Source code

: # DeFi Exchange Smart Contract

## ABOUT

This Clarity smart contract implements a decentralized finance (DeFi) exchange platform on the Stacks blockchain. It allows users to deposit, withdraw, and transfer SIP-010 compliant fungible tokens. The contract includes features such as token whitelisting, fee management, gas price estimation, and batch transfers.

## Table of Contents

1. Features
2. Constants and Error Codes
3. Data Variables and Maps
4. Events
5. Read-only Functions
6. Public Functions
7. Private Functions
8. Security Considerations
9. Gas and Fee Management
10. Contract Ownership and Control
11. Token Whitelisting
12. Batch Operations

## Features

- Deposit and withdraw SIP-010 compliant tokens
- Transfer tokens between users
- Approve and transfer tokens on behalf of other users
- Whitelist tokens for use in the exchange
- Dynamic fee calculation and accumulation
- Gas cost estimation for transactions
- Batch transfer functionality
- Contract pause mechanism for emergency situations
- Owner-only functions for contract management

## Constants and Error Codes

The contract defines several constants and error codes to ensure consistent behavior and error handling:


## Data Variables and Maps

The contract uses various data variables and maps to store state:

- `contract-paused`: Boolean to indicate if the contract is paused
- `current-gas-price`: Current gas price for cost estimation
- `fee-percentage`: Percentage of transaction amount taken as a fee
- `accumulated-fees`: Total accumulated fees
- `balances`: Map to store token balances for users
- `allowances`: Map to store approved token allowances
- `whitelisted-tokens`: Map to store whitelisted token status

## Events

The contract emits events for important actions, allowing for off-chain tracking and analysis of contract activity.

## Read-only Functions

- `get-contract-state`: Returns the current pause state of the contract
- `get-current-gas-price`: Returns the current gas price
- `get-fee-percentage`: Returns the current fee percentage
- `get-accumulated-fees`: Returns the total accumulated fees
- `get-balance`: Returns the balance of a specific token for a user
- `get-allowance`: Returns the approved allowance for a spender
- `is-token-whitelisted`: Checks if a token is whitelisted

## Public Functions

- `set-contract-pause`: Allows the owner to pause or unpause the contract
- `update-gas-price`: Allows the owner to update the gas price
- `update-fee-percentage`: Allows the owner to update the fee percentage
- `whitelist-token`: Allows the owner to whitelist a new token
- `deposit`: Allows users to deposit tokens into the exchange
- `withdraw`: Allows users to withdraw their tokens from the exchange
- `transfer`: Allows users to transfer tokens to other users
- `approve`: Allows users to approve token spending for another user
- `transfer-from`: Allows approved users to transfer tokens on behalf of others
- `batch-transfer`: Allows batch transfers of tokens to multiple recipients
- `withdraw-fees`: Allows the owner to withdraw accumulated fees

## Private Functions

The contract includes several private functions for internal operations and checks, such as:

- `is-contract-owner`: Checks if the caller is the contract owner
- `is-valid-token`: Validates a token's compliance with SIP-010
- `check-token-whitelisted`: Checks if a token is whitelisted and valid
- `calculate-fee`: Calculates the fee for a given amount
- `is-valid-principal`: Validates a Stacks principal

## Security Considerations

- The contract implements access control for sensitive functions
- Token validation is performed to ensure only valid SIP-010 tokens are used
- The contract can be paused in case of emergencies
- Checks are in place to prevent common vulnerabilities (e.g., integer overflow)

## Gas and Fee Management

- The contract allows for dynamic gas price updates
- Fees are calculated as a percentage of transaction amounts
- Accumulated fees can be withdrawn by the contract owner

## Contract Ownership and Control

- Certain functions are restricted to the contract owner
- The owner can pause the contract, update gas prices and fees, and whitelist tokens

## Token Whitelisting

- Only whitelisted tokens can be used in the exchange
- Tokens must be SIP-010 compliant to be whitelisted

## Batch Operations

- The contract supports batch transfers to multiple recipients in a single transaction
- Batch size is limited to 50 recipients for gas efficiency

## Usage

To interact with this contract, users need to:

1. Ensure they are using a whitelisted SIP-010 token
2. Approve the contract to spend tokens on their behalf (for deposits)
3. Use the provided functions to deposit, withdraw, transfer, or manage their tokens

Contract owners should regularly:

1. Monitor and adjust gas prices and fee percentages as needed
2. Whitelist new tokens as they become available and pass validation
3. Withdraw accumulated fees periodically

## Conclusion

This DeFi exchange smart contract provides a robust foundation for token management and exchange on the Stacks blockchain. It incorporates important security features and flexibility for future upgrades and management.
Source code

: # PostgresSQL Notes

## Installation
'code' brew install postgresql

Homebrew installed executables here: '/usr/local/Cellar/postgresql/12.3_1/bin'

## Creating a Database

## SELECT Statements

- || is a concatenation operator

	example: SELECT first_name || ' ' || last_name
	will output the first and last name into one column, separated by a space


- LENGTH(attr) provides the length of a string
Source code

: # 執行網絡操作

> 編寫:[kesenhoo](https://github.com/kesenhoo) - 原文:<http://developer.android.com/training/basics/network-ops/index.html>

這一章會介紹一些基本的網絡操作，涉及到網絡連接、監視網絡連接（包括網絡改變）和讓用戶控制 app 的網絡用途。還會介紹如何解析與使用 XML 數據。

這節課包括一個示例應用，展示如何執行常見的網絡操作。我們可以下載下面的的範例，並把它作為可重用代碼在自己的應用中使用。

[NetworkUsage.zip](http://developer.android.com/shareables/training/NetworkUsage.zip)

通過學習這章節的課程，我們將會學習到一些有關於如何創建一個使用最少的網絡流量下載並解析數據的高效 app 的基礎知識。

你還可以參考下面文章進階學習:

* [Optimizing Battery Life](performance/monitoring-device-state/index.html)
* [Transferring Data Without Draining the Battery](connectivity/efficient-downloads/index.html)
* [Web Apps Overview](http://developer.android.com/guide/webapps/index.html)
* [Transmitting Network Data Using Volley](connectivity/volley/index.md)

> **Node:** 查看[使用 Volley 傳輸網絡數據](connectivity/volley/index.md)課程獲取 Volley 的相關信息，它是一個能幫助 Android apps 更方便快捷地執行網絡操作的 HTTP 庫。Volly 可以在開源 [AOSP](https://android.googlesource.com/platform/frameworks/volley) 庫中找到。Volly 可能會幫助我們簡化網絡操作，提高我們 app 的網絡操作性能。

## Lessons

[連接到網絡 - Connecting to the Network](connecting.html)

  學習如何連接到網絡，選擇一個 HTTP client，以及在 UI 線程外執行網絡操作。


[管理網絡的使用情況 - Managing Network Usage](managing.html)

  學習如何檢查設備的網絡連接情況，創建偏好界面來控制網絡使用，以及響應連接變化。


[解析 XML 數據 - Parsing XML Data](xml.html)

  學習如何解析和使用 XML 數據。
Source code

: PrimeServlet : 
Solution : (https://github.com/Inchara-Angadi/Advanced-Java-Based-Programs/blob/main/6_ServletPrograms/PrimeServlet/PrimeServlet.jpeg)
^^^^
Using the records above, restate word for word the lines from the one with "- Deposit and" through the one with "for cost estimation", both included.

- Deposit and withdraw SIP-010 compliant tokens
- Transfer tokens between users
- Approve and transfer tokens on behalf of other users
- Whitelist tokens for use in the exchange
- Dynamic fee calculation and accumulation
- Gas cost estimation for transactions
- Batch transfer functionality
- Contract pause mechanism for emergency situations
- Owner-only functions for contract management

## Constants and Error Codes

The contract defines several constants and error codes to ensure consistent behavior and error handling:


## Data Variables and Maps

The contract uses various data variables and maps to store state:

- `contract-paused`: Boolean to indicate if the contract is paused
- `current-gas-price`: Current gas price for cost estimation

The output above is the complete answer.